Japanese conglomerate SoftBank Group on Monday forecast a $7-billion net loss for the year ended March due to the negative impact of coronavirus and losses related to WeWork.
The Japanese company expects to record a 1.8 trillion yen loss from its Vision Fund and another 800 billion yen in losses from SoftBank’s own investments. It has written down the value of investments in companies, including WeWork and satellite operator OneWeb, which filed for bankruptcy last month.
The telecoms and investment giant, led by Masayoshi Son, said in a press release it also expected to suffer an operating loss of 1.35 trillion yen or $12.5 billion.
SoftBank and WeWork are also embroiled in a legal battle after the US office-sharing giant accused the Japanese firm of breach of contract by backing out of a $3-billion rescue plan.
Son has bet heavily on sharing-economy startups, which allow people to split the use of offices or cars, but those investments have been particularly hard hit as the coronavirus pandemic curbs unnecessary human interaction.
The group last year announced its long-mooted Vision Fund 2, again targeting around $100 billion, but investors have been slower to commit this time around.
In Monday's press release, SoftBank said it expected a loss of 800 billion yen on investments held outside the Vision Fund, including in WeWork.
The Vision Fund probably wrote down about 1 trillion yen in assets in the March quarter, based on its earlier earnings reports.
Son has been also under pressure from U.S. activist investor Elliott Management Corp., which took a substantial stake in the company, advocating for changes in governance and investing pratices.

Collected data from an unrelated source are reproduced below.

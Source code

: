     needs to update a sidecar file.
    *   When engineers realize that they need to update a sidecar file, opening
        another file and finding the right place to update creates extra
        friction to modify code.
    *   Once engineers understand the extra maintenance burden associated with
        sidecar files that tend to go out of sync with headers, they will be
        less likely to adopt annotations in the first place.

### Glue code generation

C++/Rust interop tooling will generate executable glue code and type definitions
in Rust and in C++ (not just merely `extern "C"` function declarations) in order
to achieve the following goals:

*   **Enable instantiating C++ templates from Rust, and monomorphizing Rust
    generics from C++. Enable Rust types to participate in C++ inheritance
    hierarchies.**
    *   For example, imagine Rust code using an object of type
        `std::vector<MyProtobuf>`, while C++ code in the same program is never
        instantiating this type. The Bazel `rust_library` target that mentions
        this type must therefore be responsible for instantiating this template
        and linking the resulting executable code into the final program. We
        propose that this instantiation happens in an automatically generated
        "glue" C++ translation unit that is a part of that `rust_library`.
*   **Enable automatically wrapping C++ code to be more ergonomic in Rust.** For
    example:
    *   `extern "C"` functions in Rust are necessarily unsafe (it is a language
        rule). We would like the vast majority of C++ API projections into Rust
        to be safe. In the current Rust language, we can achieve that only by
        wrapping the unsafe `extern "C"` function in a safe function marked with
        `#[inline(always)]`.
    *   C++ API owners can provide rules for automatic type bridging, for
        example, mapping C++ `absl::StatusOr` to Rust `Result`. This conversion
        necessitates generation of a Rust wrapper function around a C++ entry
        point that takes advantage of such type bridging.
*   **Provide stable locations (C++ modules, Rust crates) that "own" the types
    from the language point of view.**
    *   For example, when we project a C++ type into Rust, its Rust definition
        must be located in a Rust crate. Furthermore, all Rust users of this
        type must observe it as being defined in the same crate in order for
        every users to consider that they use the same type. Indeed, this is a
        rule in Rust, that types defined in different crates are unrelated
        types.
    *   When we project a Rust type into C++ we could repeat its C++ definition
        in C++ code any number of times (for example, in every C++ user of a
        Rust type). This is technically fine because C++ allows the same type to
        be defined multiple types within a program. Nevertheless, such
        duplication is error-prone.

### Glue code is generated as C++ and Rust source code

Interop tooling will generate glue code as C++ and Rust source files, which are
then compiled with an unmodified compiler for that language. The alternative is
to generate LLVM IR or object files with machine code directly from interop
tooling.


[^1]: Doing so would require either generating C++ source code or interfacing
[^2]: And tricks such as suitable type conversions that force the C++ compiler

The billionaire responded with a strategy to part with some of his precious holdings, unloading about $41 billion in assets to buy back shares and pay off debts. SoftBank plans to sell about $14 billion of shares in Chinese e-commerce leader Alibaba Group Holding Ltd. as part of an effort.Another sign of the troubles is Oyo, a hotel-booking service into which SoftBank invested about $1.5 billion. Its business model has been slammed as global travel screeched to a halt.